*REQUIREMENT*
Take each line below that has "TypeScript" and copy it.
══ LISTED RECORDS ══
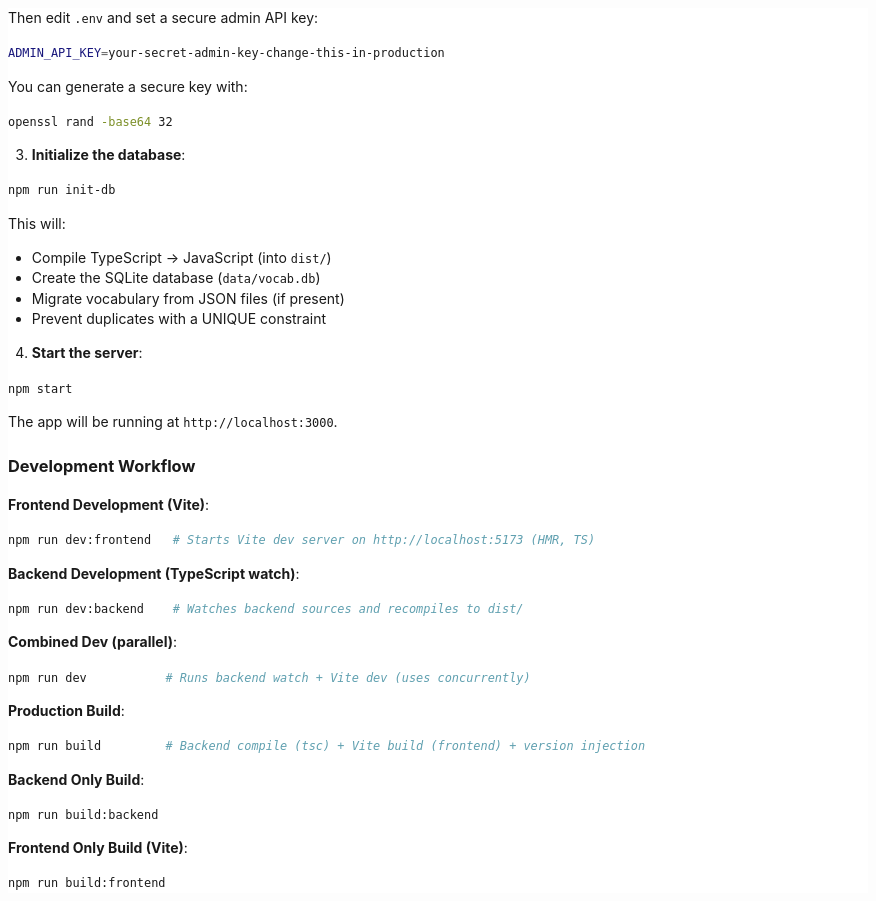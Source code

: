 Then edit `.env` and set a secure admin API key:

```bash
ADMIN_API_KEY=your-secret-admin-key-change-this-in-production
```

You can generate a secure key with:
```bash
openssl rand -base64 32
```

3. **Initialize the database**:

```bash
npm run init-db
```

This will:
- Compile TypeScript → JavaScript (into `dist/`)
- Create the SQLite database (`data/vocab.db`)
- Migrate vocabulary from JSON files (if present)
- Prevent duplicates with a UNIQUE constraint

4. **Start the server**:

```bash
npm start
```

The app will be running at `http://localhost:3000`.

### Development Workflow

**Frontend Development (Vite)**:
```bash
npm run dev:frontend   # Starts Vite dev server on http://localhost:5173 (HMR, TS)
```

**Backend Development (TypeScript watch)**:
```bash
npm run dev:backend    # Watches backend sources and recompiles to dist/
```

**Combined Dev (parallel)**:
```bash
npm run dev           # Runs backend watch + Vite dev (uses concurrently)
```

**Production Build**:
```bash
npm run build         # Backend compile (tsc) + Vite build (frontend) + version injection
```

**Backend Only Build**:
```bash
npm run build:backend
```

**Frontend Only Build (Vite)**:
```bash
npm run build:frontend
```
═══
*ANSWER TO THIS TASK*
- Compile TypeScript → JavaScript (into `dist/`)
**Backend Development (TypeScript watch)**:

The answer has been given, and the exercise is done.